Tuesday, November 30, 2010

Mutability Considered (Somewhat) Harmful

We recently had a coffee-room discussion on the futility of trying to introduce new relevant programming languages. Computer scientists seem to invent new programming languages on a daily basis - it's an important contribution to conceptual research in computer science and having at least one language to one's name seems to be important for bragging rights in certain circles.

However for a programming language to become practically relevant is extremely rare. We can make the somewhat flippant educated guess, that since the dawn of commercial computer use in the 1960ies, there have been about 5 major commercially successful languages: FORTRAN, COBOL, C, C++ and Java - roughly about 1-2 per decade.

Certainly, there have been many other vendor and/or domain specific languages over the years or others with a significant popularity, just not enough to make it into the all-time A-list. There are multiple surveys which try to measure which are currently the most popular programming languages, the graph below is an example of one of them.
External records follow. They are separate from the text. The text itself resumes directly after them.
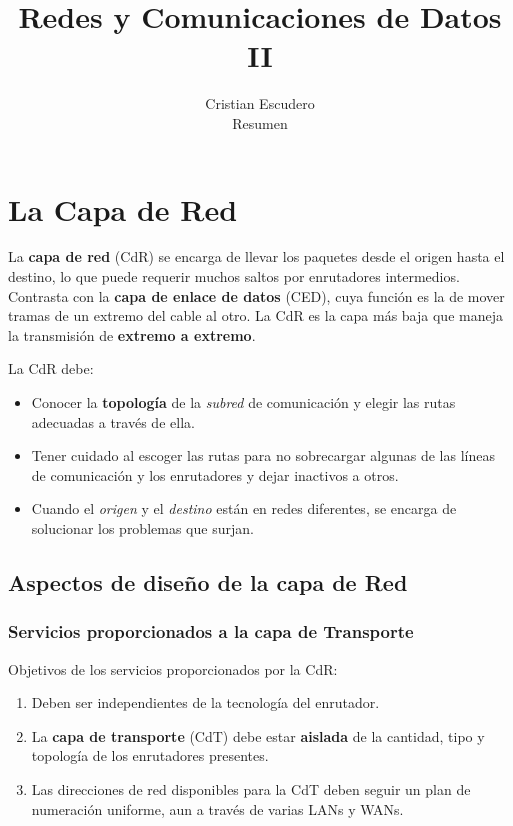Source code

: \documentclass[10pt,a4paper]{article}
\title{Redes y Comunicaciones de Datos II}
\author{Cristian Escudero \\ \small{Resumen}}
\begin{document}
\maketitle

\section{La Capa de Red}

La \textbf{capa de red} (CdR) se encarga de llevar los paquetes desde el origen hasta el destino, lo que puede requerir muchos saltos por enrutadores intermedios. Contrasta con la \textbf{capa de enlace de datos} (CED), cuya función es la de mover tramas de un extremo del cable al otro. La CdR es la capa más baja que maneja la transmisión de \textbf{extremo a extremo}.

La CdR debe:
\begin{itemize}
\item Conocer la \textbf{topología} de la \textit{subred} de comunicación y elegir las rutas adecuadas a través de ella.
\item Tener cuidado al escoger las rutas para no sobrecargar algunas de las líneas de comunicación y los enrutadores y dejar inactivos a otros.
\item Cuando el \textit{origen} y el \textit{destino} están en redes diferentes, se encarga de solucionar los problemas que surjan.
\end{itemize}

\subsection{Aspectos de diseño de la capa de Red}

\subsubsection{Servicios proporcionados a la capa de Transporte}

Objetivos de los servicios proporcionados por la CdR:
\begin{enumerate}
\item Deben ser independientes de la tecnología del enrutador.
\item La \textbf{capa de transporte} (CdT) debe estar \textbf{aislada} de la cantidad, tipo y topología de los enrutadores presentes.
\item Las direcciones de red disponibles para la CdT deben seguir un plan de numeración uniforme, aun a través de varias LANs y WANs.
\end{enumerate}
\end{document}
But if a new significant general-purpose language were to emerge, the one thing it would have to get right is concurrency - maybe by largely avoiding it. In the 15 years since Java was introduced, computers have increasingly evolved towards distributed systems. Today's top super-computers are basically massive clusters of customized PC servers. Even desktop computers have typically multi-core CPUs with complex distributed caches and memory hierarchies, which work increasingly harder at pretending that they are still a von Neumann machine with a single, flat and consistent memory space. Maybe it is time to give up this convenient illusion and find a new model for the more complex and certainly more dynamic reality. E.g. this talk by Rich Hickey might provide some food for thought on how a practically programming model outside the von Neumann box might look like.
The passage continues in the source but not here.